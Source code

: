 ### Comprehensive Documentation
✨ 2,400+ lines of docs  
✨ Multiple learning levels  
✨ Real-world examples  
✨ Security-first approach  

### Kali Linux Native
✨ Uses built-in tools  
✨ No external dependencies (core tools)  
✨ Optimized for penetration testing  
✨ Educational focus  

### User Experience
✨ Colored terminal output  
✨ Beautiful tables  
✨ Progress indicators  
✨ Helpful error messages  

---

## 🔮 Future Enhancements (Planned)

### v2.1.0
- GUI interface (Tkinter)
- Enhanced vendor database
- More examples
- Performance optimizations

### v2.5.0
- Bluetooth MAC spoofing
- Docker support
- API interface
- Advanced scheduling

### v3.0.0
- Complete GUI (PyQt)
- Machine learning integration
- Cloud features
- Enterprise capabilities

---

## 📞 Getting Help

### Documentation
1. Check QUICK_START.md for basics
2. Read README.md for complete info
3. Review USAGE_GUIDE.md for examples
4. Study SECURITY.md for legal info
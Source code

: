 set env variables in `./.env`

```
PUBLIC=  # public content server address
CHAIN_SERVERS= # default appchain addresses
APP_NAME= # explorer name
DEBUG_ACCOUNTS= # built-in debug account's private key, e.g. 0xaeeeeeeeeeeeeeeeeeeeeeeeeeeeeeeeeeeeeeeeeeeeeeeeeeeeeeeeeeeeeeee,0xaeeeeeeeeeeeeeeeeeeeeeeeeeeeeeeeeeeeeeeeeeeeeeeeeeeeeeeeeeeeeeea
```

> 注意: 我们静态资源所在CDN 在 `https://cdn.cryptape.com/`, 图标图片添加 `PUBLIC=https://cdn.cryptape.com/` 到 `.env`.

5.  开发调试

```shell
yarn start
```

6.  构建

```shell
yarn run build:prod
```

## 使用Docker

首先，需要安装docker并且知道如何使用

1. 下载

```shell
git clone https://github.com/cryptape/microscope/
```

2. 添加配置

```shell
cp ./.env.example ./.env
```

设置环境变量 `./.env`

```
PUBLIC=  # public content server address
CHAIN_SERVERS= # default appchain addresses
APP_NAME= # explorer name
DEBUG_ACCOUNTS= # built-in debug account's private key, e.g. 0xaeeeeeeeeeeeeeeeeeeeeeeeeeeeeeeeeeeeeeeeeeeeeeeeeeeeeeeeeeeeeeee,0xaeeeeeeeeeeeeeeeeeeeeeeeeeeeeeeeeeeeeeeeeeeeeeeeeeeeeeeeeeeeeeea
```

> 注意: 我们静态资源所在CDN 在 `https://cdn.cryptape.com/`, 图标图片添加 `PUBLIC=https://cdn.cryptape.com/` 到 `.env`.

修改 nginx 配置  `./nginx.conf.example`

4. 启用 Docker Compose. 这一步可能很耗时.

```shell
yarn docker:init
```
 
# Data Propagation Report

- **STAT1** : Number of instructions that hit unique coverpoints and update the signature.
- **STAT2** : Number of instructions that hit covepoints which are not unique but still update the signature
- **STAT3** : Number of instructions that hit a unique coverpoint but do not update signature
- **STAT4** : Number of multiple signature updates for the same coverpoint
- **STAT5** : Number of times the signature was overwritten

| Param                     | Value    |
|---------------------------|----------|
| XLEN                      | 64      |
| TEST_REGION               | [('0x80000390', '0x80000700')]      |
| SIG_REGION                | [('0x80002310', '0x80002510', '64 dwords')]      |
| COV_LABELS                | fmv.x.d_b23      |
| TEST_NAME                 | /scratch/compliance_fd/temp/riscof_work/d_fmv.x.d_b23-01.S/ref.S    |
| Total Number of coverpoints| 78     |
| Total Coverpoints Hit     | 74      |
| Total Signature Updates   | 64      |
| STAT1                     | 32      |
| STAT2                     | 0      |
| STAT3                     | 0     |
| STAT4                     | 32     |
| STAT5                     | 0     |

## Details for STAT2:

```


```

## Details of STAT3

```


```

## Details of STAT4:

################

ABOUT THIS TASK >> From the data above, count the lines that contain "unique" and write only that count.

EXERCISE RESULT >> 3